• _Exercise goal_:
Throughout the records below, find each line holding "management" and copy it.

Data to examine: Begin

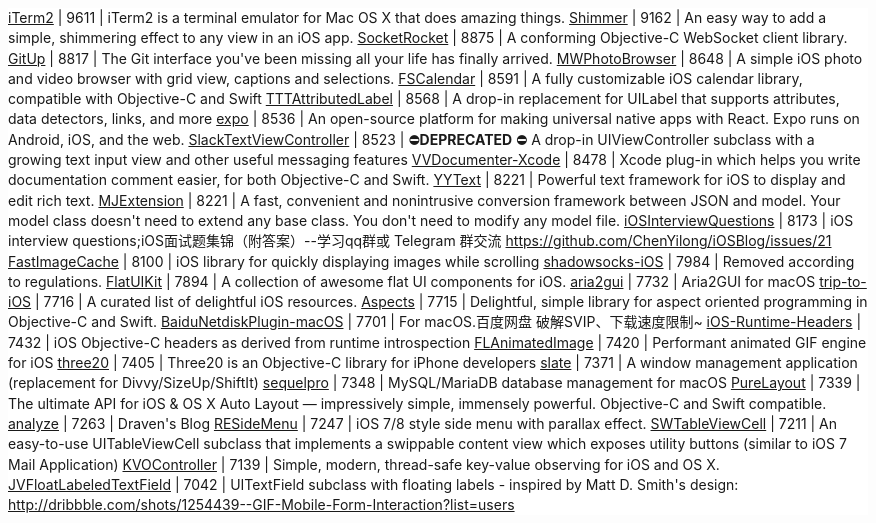 [iTerm2](https://github.com/gnachman/iTerm2) | 9611 | iTerm2 is a terminal emulator for Mac OS X that does amazing things.
[Shimmer](https://github.com/facebook/Shimmer) | 9162 | An easy way to add a simple, shimmering effect to any view in an iOS app.
[SocketRocket](https://github.com/facebook/SocketRocket) | 8875 | A conforming Objective-C WebSocket client library.
[GitUp](https://github.com/git-up/GitUp) | 8817 | The Git interface you've been missing all your life has finally arrived.
[MWPhotoBrowser](https://github.com/mwaterfall/MWPhotoBrowser) | 8648 | A simple iOS photo and video browser with grid view, captions and selections.
[FSCalendar](https://github.com/WenchaoD/FSCalendar) | 8591 | A fully customizable iOS calendar library, compatible with Objective-C and Swift
[TTTAttributedLabel](https://github.com/TTTAttributedLabel/TTTAttributedLabel) | 8568 | A drop-in replacement for UILabel that supports attributes, data detectors, links, and more
[expo](https://github.com/expo/expo) | 8536 | An open-source platform for making universal native apps with React. Expo runs on Android, iOS, and the web.
[SlackTextViewController](https://github.com/slackhq/SlackTextViewController) | 8523 | ⛔️**DEPRECATED** ⛔️ A drop-in UIViewController subclass with a growing text input view and other useful messaging features
[VVDocumenter-Xcode](https://github.com/onevcat/VVDocumenter-Xcode) | 8478 | Xcode plug-in which helps you write documentation comment easier, for both Objective-C and Swift.
[YYText](https://github.com/ibireme/YYText) | 8221 | Powerful text framework for iOS to display and edit rich text.
[MJExtension](https://github.com/CoderMJLee/MJExtension) | 8221 | A fast, convenient and nonintrusive conversion framework between JSON and model. Your model class doesn't need to extend any base class. You don't need to modify any model file.
[iOSInterviewQuestions](https://github.com/ChenYilong/iOSInterviewQuestions) | 8173 | iOS interview questions;iOS面试题集锦（附答案）--学习qq群或 Telegram 群交流 https://github.com/ChenYilong/iOSBlog/issues/21
[FastImageCache](https://github.com/path/FastImageCache) | 8100 | iOS library for quickly displaying images while scrolling
[shadowsocks-iOS](https://github.com/shadowsocks/shadowsocks-iOS) | 7984 | Removed according to regulations.
[FlatUIKit](https://github.com/Grouper/FlatUIKit) | 7894 | A collection of awesome flat UI components for iOS.
[aria2gui](https://github.com/yangshun1029/aria2gui) | 7732 | Aria2GUI for macOS
[trip-to-iOS](https://github.com/Aufree/trip-to-iOS) | 7716 | A curated list of delightful iOS resources.
[Aspects](https://github.com/steipete/Aspects) | 7715 | Delightful, simple library for aspect oriented programming in Objective-C and Swift.
[BaiduNetdiskPlugin-macOS](https://github.com/CodeTips/BaiduNetdiskPlugin-macOS) | 7701 | For macOS.百度网盘 破解SVIP、下载速度限制~
[iOS-Runtime-Headers](https://github.com/nst/iOS-Runtime-Headers) | 7432 | iOS Objective-C headers as derived from runtime introspection
[FLAnimatedImage](https://github.com/Flipboard/FLAnimatedImage) | 7420 | Performant animated GIF engine for iOS
[three20](https://github.com/facebookarchive/three20) | 7405 | Three20 is an Objective-C library for iPhone developers
[slate](https://github.com/jigish/slate) | 7371 | A window management application (replacement for Divvy/SizeUp/ShiftIt)
[sequelpro](https://github.com/sequelpro/sequelpro) | 7348 | MySQL/MariaDB database management for macOS
[PureLayout](https://github.com/PureLayout/PureLayout) | 7339 | The ultimate API for iOS & OS X Auto Layout — impressively simple, immensely powerful. Objective-C and Swift compatible.
[analyze](https://github.com/draveness/analyze) | 7263 | Draven's Blog
[RESideMenu](https://github.com/romaonthego/RESideMenu) | 7247 | iOS 7/8 style side menu with parallax effect.
[SWTableViewCell](https://github.com/CEWendel/SWTableViewCell) | 7211 | An easy-to-use UITableViewCell subclass that implements a swippable content view which exposes utility buttons (similar to iOS 7 Mail Application)
[KVOController](https://github.com/facebook/KVOController) | 7139 | Simple, modern, thread-safe key-value observing for iOS and OS X.
[JVFloatLabeledTextField](https://github.com/jverdi/JVFloatLabeledTextField) | 7042 | UITextField subclass with floating labels - inspired by Matt D. Smith's design: http://dribbble.com/shots/1254439--GIF-Mobile-Form-Interaction?list=users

Data to examine: End

• _Answer area_:
[slate](https://github.com/jigish/slate) | 7371 | A window management application (replacement for Divvy/SizeUp/ShiftIt)
[sequelpro](https://github.com/sequelpro/sequelpro) | 7348 | MySQL/MariaDB database management for macOS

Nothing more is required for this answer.